* EXERCISE GOAL: The answer must be every line of the records below that holds the word "Connection".

* GIVEN RECORDS:
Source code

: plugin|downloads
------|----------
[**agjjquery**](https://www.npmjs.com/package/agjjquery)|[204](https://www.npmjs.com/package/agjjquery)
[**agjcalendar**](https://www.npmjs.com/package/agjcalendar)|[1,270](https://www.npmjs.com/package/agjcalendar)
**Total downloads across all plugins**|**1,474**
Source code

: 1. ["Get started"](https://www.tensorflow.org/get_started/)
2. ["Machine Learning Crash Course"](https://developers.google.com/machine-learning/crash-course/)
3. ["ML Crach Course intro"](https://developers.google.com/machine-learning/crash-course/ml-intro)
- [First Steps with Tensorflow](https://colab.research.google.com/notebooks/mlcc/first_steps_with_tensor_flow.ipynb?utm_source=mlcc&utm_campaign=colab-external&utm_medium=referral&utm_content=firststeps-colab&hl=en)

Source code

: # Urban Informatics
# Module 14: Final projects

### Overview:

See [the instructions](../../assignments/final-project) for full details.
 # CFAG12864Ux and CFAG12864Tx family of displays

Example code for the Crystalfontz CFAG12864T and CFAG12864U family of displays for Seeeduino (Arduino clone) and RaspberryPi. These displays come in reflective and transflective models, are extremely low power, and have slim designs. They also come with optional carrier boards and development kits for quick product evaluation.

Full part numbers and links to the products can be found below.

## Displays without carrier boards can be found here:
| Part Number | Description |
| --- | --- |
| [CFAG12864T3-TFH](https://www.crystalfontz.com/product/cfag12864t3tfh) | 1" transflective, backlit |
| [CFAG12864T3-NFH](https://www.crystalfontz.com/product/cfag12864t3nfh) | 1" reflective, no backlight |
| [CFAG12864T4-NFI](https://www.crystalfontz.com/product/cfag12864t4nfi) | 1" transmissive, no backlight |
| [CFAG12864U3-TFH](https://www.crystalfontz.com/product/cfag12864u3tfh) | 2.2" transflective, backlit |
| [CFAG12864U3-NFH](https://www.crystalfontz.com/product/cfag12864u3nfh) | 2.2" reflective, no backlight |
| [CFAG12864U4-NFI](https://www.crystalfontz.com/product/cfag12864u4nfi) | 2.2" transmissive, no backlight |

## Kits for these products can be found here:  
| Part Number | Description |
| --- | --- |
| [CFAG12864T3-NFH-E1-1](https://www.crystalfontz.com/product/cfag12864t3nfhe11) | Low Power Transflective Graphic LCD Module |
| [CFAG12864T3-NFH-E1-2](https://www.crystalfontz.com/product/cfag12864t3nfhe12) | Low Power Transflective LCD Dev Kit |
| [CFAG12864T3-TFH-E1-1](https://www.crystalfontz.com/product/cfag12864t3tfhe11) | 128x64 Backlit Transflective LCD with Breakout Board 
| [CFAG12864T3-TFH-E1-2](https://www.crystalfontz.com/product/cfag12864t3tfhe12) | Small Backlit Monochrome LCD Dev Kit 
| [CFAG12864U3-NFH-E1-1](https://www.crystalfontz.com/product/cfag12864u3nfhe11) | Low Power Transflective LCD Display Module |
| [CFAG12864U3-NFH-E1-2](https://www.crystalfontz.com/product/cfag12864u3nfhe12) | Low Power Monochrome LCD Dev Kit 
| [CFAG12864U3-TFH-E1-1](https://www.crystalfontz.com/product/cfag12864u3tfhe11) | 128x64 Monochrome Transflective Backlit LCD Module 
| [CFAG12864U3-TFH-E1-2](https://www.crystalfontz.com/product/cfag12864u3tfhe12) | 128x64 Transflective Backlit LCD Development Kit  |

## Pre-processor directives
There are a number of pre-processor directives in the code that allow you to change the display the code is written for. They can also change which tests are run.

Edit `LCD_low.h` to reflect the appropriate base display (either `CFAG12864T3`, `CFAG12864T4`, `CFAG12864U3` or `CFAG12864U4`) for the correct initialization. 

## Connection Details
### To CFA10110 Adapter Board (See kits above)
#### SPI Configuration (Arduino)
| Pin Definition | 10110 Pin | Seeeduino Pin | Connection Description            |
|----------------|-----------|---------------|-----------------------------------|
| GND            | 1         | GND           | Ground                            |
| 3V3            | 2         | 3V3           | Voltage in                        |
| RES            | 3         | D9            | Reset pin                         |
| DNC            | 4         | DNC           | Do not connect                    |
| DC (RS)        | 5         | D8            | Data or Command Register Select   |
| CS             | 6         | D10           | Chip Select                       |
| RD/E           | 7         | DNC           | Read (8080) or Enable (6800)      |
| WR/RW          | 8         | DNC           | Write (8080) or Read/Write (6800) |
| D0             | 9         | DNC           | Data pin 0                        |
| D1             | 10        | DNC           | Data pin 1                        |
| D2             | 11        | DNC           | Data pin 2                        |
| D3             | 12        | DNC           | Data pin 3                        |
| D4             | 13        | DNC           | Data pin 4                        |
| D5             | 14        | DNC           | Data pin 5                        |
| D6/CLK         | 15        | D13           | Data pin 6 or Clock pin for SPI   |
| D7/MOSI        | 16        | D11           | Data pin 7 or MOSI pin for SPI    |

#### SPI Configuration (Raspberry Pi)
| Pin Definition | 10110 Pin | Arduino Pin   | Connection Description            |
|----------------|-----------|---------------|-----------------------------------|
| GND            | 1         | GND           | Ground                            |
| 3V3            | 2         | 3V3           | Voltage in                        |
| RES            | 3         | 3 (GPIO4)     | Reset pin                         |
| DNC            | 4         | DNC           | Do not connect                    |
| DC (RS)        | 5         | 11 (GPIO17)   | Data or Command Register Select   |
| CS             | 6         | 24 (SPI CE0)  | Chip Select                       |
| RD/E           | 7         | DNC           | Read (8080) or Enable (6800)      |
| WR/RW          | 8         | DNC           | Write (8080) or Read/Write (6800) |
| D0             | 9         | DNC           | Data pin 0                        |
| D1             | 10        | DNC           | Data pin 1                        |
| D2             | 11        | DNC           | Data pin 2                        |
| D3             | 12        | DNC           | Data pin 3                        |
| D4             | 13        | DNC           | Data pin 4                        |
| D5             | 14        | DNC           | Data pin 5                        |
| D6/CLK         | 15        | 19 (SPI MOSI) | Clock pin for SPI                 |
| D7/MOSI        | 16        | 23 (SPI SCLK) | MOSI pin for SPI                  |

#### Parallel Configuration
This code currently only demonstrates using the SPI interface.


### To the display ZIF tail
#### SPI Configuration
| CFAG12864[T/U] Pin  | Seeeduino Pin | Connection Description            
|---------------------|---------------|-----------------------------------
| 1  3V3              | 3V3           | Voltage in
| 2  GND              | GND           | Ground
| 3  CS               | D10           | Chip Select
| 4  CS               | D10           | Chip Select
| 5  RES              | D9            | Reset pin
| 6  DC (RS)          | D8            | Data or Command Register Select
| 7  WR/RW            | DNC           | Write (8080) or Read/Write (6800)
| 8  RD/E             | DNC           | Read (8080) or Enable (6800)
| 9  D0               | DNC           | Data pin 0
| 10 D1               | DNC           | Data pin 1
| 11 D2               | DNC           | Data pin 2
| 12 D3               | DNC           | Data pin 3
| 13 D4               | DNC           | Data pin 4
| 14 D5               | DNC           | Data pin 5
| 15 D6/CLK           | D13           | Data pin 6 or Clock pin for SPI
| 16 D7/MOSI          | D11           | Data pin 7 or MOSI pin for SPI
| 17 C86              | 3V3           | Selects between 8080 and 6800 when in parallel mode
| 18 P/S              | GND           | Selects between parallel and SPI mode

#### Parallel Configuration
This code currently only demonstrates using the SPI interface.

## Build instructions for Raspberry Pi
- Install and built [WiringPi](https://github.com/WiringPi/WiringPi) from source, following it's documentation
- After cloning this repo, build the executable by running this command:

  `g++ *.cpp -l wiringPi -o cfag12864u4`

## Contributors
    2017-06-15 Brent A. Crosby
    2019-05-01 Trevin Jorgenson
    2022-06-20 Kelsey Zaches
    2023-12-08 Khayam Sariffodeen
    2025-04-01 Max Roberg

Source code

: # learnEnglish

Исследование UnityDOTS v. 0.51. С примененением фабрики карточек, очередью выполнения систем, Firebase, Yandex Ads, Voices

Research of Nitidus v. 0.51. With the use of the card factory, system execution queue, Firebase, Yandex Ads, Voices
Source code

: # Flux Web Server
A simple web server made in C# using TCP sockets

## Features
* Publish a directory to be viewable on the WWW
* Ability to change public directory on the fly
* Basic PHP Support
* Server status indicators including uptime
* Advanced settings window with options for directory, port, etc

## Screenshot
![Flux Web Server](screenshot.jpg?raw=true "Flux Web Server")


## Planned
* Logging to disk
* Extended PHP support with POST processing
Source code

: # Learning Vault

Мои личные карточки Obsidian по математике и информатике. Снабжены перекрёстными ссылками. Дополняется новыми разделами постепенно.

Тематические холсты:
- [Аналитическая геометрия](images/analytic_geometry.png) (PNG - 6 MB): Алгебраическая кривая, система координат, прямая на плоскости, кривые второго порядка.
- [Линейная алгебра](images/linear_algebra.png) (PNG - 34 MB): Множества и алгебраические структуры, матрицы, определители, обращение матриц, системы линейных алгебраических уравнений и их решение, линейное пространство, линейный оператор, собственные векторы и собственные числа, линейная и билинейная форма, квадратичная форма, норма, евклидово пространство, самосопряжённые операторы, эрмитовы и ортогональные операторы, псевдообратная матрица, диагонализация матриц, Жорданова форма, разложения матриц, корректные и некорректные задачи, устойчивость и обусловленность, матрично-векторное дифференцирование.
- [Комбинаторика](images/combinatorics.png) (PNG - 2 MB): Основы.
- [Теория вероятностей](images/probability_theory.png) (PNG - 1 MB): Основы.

* REPLY TO THE TASK:
## Connection Details
| Pin Definition | 10110 Pin | Seeeduino Pin | Connection Description            |
| Pin Definition | 10110 Pin | Arduino Pin   | Connection Description            |
| CFAG12864[T/U] Pin  | Seeeduino Pin | Connection Description            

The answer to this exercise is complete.